Leonardo Dicaprio Documentary "a review of a documentary"


a review of a documentary

Unit 1: Writing to Evaluate
In Focus: Reviewing the Documentary

Summary of Assignment: In English 101, you’ve combined personal observations, analysis, summary, and research to develop and explore ideas. This unit will require you to use those elements, especially summary and analysis, in order to evaluate a documentary film. In addition, your review will utilize a clear set of evaluative criteria along with specific evidence from research and the movie itself that will help explain your conclusions to the audience. You will also conduct research in order to see if the claims made in the documentary can be verified through other sources.

Assignment Parameters: 4-5 page essay, Times New Roman font, 1’’ margins, in-text citations and works cited page formatted according to MLA conventions. (You must use at least 2 sources.) Process work will include: outline, 2-3 pages of movie notes, 3-column table listing criteria, evidence, and judgments.

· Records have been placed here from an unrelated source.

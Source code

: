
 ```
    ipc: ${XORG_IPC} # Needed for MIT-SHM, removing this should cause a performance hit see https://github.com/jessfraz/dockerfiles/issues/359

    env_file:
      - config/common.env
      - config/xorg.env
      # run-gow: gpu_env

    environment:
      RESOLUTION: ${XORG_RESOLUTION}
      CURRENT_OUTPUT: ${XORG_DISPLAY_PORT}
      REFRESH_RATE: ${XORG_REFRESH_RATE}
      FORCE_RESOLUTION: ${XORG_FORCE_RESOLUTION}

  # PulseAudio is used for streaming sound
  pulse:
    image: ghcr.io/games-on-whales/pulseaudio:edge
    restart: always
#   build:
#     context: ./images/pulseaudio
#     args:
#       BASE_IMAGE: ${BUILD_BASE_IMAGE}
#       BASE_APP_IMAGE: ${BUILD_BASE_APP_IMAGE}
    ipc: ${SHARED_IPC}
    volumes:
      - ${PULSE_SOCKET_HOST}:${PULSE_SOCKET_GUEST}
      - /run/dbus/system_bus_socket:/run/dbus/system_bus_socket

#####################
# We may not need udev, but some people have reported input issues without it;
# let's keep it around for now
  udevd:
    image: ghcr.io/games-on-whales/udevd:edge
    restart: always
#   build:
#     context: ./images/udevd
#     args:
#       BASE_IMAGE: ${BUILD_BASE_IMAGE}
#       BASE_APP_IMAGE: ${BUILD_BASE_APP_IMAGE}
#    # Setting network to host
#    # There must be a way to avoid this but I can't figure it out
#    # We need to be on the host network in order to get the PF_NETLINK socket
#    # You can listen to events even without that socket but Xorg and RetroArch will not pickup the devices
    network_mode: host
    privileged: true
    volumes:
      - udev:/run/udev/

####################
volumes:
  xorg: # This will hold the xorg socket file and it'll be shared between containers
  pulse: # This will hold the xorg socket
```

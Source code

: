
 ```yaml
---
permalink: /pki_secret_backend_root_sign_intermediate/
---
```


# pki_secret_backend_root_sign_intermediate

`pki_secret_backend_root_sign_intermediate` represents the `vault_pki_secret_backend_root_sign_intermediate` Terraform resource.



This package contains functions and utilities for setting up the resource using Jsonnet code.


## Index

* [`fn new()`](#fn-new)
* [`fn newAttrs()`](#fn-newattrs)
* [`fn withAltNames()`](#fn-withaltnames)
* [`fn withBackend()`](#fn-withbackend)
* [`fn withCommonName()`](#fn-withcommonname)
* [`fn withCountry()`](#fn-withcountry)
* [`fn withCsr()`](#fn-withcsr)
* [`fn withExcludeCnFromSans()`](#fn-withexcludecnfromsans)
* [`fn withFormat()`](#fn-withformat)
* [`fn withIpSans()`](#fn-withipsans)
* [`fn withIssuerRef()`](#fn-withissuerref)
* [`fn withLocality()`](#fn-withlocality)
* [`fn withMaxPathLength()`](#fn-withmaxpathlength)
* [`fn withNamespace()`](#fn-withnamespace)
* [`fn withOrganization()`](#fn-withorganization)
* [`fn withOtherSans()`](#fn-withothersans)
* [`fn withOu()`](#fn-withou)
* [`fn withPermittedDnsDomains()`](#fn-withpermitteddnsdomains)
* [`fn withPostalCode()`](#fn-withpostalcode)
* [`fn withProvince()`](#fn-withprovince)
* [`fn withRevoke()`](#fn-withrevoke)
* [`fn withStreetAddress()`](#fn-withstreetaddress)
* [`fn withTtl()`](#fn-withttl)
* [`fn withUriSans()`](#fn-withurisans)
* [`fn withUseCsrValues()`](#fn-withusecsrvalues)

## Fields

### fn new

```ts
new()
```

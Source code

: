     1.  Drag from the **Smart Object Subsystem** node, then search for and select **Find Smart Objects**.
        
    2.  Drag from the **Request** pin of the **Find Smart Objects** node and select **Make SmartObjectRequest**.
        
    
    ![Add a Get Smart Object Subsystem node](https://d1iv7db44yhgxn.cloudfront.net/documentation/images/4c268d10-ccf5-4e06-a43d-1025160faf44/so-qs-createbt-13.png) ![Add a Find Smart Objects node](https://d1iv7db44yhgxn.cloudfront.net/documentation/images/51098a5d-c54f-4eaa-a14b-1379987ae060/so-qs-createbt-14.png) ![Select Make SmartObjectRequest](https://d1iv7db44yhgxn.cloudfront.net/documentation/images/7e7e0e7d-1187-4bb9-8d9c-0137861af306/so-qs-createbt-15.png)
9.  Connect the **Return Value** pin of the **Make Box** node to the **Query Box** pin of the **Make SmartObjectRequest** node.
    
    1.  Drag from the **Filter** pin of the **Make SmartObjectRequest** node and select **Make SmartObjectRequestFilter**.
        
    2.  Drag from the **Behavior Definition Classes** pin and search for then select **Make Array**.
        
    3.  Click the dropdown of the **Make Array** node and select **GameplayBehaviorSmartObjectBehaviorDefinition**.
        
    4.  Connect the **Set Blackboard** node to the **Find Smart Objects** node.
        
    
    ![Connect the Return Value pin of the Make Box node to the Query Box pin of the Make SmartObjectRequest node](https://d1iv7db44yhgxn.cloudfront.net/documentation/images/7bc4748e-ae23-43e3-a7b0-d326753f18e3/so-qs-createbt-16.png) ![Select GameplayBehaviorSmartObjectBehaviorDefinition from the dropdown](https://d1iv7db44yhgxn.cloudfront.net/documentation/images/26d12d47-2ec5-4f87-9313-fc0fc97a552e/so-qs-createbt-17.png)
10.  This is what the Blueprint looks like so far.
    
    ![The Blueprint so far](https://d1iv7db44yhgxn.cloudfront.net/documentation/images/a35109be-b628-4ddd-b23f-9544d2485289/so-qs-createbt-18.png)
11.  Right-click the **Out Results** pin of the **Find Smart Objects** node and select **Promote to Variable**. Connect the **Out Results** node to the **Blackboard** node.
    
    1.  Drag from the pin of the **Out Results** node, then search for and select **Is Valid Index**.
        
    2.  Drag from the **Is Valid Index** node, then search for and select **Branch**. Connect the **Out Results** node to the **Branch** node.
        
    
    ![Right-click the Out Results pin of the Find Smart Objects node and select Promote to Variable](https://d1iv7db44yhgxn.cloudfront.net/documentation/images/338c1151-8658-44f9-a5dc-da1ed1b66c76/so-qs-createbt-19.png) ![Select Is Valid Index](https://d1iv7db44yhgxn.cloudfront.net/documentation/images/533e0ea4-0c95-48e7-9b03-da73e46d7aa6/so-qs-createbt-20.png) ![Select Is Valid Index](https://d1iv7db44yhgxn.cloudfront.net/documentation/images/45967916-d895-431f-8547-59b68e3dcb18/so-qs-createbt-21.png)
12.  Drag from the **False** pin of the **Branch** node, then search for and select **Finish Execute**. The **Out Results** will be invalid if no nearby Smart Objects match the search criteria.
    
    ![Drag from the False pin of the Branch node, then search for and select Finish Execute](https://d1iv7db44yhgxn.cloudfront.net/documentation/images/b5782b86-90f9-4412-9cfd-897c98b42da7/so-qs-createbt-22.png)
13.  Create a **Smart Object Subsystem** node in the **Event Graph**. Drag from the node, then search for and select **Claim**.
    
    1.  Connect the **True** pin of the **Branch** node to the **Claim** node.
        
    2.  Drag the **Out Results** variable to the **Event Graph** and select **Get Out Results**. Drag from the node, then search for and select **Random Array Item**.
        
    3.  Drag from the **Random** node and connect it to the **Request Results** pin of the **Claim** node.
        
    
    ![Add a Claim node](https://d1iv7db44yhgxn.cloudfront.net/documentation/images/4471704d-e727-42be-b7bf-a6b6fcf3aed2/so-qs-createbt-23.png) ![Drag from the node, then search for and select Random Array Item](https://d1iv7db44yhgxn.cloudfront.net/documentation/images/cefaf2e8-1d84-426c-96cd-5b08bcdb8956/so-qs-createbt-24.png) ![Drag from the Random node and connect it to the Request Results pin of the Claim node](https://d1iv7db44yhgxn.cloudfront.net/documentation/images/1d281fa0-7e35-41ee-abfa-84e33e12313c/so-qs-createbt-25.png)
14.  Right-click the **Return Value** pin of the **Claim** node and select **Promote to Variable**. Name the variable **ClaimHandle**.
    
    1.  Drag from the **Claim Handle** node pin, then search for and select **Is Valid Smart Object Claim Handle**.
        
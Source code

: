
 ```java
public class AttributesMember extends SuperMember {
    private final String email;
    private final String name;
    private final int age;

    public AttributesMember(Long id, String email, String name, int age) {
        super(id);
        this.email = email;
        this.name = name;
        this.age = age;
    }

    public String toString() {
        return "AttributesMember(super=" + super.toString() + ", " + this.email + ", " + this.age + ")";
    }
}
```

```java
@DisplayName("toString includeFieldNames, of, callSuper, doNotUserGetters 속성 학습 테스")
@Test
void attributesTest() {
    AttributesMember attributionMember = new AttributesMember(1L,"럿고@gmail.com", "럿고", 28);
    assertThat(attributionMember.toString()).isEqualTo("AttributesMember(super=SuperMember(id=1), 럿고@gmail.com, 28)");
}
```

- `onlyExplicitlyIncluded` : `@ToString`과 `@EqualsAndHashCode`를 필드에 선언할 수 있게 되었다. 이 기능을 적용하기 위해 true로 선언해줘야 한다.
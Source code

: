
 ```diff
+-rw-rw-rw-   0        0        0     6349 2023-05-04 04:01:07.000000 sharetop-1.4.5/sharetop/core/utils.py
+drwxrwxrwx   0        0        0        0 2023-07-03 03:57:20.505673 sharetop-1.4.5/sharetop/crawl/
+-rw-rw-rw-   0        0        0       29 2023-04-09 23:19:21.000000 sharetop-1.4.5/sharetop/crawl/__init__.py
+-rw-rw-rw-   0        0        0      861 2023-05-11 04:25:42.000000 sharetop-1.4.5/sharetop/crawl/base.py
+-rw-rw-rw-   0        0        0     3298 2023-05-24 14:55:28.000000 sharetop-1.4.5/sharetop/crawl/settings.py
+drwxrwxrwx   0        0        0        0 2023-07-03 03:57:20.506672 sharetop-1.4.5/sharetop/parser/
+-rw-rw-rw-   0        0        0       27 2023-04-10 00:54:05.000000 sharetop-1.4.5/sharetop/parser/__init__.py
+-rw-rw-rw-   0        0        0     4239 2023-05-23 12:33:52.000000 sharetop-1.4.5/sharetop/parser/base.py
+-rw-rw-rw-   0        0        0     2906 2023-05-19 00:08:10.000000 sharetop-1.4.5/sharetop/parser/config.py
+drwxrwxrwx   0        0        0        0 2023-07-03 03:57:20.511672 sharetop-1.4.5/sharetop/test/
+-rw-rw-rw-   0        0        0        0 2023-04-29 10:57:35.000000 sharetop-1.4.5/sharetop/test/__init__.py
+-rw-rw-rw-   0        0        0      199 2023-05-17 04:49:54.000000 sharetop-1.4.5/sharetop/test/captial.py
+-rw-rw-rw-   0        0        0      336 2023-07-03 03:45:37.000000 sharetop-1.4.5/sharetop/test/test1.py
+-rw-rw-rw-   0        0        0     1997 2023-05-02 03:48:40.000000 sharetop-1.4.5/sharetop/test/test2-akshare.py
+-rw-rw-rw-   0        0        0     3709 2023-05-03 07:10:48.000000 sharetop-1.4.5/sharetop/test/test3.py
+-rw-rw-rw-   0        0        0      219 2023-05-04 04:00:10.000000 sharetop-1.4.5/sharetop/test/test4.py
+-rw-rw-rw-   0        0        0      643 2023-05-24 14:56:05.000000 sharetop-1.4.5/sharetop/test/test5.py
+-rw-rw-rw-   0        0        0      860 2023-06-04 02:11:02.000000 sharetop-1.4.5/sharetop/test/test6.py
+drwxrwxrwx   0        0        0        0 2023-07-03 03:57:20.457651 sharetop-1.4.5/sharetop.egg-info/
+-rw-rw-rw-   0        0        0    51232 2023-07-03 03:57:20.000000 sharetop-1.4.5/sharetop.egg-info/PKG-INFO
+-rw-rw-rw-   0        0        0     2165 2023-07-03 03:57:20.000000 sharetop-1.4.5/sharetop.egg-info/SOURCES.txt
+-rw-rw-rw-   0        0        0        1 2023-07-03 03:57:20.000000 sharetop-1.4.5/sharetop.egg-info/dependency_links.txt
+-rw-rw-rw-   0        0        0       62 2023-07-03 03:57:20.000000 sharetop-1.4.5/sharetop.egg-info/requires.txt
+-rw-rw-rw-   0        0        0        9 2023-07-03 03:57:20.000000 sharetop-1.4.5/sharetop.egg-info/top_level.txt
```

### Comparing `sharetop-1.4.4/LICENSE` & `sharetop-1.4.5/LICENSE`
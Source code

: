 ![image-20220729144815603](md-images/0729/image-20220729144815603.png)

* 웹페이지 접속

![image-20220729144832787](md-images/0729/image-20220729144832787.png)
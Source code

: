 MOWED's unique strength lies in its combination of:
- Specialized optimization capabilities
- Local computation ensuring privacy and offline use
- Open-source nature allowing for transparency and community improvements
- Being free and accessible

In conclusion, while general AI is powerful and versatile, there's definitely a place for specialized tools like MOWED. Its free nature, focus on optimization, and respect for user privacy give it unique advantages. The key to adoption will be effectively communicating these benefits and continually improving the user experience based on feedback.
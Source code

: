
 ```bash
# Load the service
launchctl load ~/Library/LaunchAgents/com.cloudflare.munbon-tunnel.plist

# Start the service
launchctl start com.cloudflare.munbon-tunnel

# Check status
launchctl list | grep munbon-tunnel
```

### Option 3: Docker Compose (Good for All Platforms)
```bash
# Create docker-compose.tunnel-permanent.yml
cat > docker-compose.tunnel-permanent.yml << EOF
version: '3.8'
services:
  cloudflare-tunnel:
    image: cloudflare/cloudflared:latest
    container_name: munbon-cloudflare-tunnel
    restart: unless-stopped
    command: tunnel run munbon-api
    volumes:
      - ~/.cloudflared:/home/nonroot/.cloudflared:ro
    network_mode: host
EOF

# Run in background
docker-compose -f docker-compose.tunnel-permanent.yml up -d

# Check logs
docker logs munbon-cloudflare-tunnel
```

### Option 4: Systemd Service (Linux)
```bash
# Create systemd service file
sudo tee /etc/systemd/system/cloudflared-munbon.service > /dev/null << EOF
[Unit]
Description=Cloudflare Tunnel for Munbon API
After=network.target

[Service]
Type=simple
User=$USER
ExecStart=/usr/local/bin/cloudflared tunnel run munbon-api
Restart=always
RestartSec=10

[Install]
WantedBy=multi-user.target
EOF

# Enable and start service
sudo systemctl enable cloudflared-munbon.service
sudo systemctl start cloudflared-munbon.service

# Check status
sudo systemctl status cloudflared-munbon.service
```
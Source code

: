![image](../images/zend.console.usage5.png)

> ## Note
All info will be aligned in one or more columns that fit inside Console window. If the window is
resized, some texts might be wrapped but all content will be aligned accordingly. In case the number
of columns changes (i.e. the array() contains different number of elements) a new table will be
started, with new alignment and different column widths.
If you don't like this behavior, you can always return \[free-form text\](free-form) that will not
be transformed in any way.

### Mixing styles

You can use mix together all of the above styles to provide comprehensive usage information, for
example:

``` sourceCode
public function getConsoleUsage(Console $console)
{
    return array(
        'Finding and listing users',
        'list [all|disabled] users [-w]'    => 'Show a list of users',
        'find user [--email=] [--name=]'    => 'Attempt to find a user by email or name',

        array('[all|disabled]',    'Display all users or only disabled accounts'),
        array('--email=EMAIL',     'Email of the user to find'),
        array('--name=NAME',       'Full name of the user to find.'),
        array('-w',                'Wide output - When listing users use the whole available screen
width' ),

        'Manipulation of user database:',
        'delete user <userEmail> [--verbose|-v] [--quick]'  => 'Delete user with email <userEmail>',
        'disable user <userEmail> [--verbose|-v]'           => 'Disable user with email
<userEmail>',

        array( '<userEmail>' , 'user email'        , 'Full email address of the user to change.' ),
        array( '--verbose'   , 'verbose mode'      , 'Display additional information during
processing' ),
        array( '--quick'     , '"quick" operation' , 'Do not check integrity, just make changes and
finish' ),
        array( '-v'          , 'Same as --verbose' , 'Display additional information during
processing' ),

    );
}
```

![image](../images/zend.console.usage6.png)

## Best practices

Audience: Your potential readers are both academic and general. Academic readers will appreciate a clear thesis, organization, and correct documentation according to MLA conventions. General readers will want to understand more about the movie, using the analysis and summary that you provide in order for the readers to decide whether they should see the movie or not.

List of Documentaries: Each student will choose one documentary movie to review and post the title on the Discussion Board. (No more than two reviews on a specific movie. Check the Discussion Board to learn what other students are doing.) The documentary should be at least 60 minutes long (or somewhere in that range). You’ll write a proposal for your documentary review in class (this will also be known as Exploration 1). I’ll read these and make sure the documentary works for this writing assignment.
We will watch some portions of documentaries in class. I’ll have some links for documentary options on Blackboard. Any essays on unapproved documentaries won’t be accepted.

Points:
130 points: Essay with Works Cited page (should be organized, have a clear thesis, use specific evaluative criteria, and use elements of summary, analysis, and research. Essays that do not use all of these elements will not receive full credit. For example, an essay that is just summary would not receive a passing grade.
10 points: Movie notes (2-3 pages). Notes, taken during the movie, should include not only a summary of the main events of the documentary, but also your impressions of the material. (Does not need to be typed.)
20 points: Outline (should follow the outline structure detailed in Unit 1.)
20 points: 3-Column table (at least one page of criteria, evidence, and judgments).
20 points: Exploration 1 (documentary proposal). Proposal should be 1 to 1 ½ pages long and answer the following questions: Which documentary are you going to review? What is the documentary about? Why did you choose this one? (What is your interest in the subject and why do you think the audience will care?)
Assignment Outcomes:
• apply strategies for generating ideas for writing, for planning and organizing material, for identifying purpose and audience, and for revising intentionally;
• produce writing in non-fiction, inquiry-based genres appropriate to the subject, context, purpose, and audience;
• integrate evidence gathered from experience, reading, observations, and/or other forms of research into their own writing in a way that begins to complicate their own understanding;
• use a variety of strategies for reading and engaging with a range of material;
• use an academic documentation style, even though they may not show mastery;
• revise to extend their thinking about a topic, not just to rearrange material or “fix” mechanical errors;
• articulate the rhetorical choices they have made, illustrating their awareness of a writer’s relationship to the subject, context, purpose, and audience;
• provide appropriate, engaged feedback to peers throughout the writing process;
• produce prose without surface-level convention errors that distract readers from attending to the meaning and purpose of the writing.

Schedule:
Jan 12th : Hand out Unit 3 Assignment Sheet
Jan 14th : Lecture/discussion—Understanding criteria and its function in the review.
Discuss Criteria sheets and outlines.
Homework: Continue working on 3-column tables, documentary proposals

Jan. 19th : Sample review handouts. Highlight the criteria.
Discussion: Research possibilities.
Write in class Exploration 1 (proposals)
Jan. 21st :
Read They Say/I Say intro and pages 1-29
Watch: Searching for Sugar Man
Group Discussions
Jan. 26th :
Rough Draft Workshops. Bring in two copies of your rough draft.

Jan. 28th : Unit 1 essay is due. Also, please attach your outline, 3-column table, movie notes, and finalized works cited page.
Writing: In-class reflection on Unit 1.